» **Task directions**
Within the records below, find each line that holds the string "Promise", then copy it.

Saved data entries:
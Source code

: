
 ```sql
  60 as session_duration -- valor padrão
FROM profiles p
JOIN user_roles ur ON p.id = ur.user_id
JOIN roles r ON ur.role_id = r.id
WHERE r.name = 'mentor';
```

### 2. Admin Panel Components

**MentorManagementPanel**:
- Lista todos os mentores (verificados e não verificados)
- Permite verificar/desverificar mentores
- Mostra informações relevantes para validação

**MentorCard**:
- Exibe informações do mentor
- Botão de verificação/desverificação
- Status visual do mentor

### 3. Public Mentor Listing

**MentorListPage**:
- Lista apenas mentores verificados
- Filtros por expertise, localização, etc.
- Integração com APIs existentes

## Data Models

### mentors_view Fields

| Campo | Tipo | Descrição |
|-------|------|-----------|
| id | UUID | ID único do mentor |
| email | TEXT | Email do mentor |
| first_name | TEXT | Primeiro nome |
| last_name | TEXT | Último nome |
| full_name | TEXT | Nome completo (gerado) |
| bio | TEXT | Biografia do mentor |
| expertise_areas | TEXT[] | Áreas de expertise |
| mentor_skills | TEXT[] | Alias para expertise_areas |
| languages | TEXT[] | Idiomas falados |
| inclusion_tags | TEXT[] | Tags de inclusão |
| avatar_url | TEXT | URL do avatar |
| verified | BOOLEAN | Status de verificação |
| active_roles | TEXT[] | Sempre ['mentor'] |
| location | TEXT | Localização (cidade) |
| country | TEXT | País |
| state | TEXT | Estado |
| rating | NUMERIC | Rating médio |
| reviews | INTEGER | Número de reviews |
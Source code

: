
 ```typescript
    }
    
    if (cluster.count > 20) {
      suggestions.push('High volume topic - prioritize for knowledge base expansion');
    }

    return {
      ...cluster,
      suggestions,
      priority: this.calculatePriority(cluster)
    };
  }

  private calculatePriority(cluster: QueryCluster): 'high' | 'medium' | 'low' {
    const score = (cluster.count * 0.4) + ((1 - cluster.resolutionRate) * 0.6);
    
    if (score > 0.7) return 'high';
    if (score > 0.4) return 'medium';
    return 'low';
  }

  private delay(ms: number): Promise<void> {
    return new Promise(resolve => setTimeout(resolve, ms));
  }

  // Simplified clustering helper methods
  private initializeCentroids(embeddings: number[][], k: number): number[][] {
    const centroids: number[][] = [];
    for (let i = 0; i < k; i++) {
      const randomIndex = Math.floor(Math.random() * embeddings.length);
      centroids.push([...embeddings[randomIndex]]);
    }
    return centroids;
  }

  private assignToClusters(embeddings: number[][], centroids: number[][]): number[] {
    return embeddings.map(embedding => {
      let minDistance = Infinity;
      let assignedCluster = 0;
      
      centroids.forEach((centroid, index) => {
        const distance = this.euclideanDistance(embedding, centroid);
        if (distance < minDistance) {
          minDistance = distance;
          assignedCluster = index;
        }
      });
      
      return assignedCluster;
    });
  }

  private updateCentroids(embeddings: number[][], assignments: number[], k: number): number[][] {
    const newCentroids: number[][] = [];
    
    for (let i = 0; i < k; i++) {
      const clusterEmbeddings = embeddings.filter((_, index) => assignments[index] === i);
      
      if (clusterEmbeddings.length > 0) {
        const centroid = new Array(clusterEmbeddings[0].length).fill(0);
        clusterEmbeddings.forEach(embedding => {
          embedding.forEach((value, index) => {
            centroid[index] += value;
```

» **Answer to the problem**
  private delay(ms: number): Promise<void> {
    return new Promise(resolve => setTimeout(resolve, ms));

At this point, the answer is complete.